Merge pull request #7 from certtools/iep-007

aaronkaplan · web-flow · commit b223aea9c601 · 2023-05-24T16:08:21.000+02:00
(IEP 007) Running bots as library
diff --git a/007/README.md b/007/README.md
@@ -0,0 +1,222 @@
+# IEP007 - Running IntelMQ bots as Python Library
+
+A working example call (Proof of Concept) is located here:
+https://github.com/wagner-intevation/intelmq/blob/bot-library/intelmq/tests/lib/test_bot.py#L141
+
+## Background
+As of IntelMQ 3.1.0, IntelMQ Bots can only be started on the command line with `intelmqctl`.

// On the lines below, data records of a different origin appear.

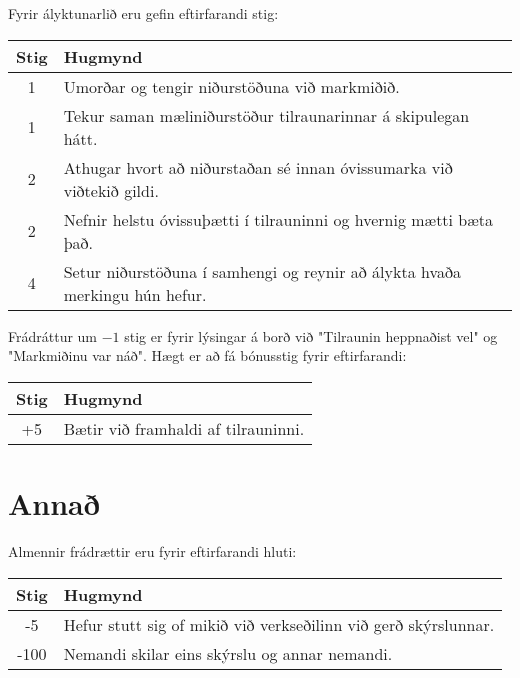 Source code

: \begin{tcolorbox}
Fyrir ályktunarlið eru gefin eftirfarandi stig:

\begin{table}[H]
    \centering
    \begin{tabular}{|c|l|}
    \hline
       \textbf{Stig}  & \textbf{Hugmynd}   \\ \hline \hline
        1  &  Umorðar og tengir niðurstöðuna við markmiðið. \\ \hline
        1  & Tekur saman mæliniðurstöður tilraunarinnar á skipulegan hátt. \\ \hline
        2  & Athugar hvort að niðurstaðan sé innan óvissumarka við viðtekið gildi. \\ \hline
        2  & Nefnir helstu óvissuþætti í tilrauninni og hvernig mætti bæta það. \\ \hline
        4 & Setur niðurstöðuna í samhengi og reynir að álykta hvaða merkingu hún hefur. \\ \hline
    \end{tabular}
\end{table}

Frádráttur um $-1$ stig er fyrir lýsingar á borð við "Tilraunin heppnaðist vel" og "Markmiðinu var náð". Hægt er að fá bónusstig fyrir eftirfarandi:

\begin{table}[H]
    \centering
    \begin{tabular}{|c|l|}
    \hline
       \textbf{Stig}  & \textbf{Hugmynd}   \\ \hline \hline
        +5  &  Bætir við framhaldi af tilrauninni. \\ \hline
    \end{tabular}
\end{table}

\section*{Annað}

Almennir frádrættir eru fyrir eftirfarandi hluti:

\begin{table}[H]
    \centering
    \begin{tabular}{|c|l|}
    \hline
       \textbf{Stig}  & \textbf{Hugmynd}   \\ \hline \hline
        -5  & Hefur stutt sig of mikið við verkseðilinn við gerð skýrslunnar. \\ \hline
        -100  & Nemandi skilar eins skýrslu og annar nemandi. \\ \hline
    \end{tabular}
\end{table}
\end{tcolorbox}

+Most tools (including the IntelMQ API, and thus the IntelMQ Manager) use `intelmqctl start` to start bot instances.
+`intelmqctl start` spawns a new child process and detaches it.
+
+Only `intelmqctl run` provides the ability to run bots interactively in the foreground of the command line and provides some neat features for debugging purposes.
+
+Starting IntelMQ bots using Python code requires much of effort (and code complexity). Additionally, the bot's parameters can only be provided by modifying the IntelMQ runtime configuration file.
+Messages can only be fed and retrieved from the bot by connecting to the pipeline (e.g.) separately and writing/reading properly serialized messages there.
+
+Integrating IntelMQ Bots into other (Python) tools is therefore hard to impossible in the current IntelMQ 3.1 version.
+
+In a nutshell, calling a bot and processing should take, at most, a few lines.
+The following complete example shows what the procedure could look like.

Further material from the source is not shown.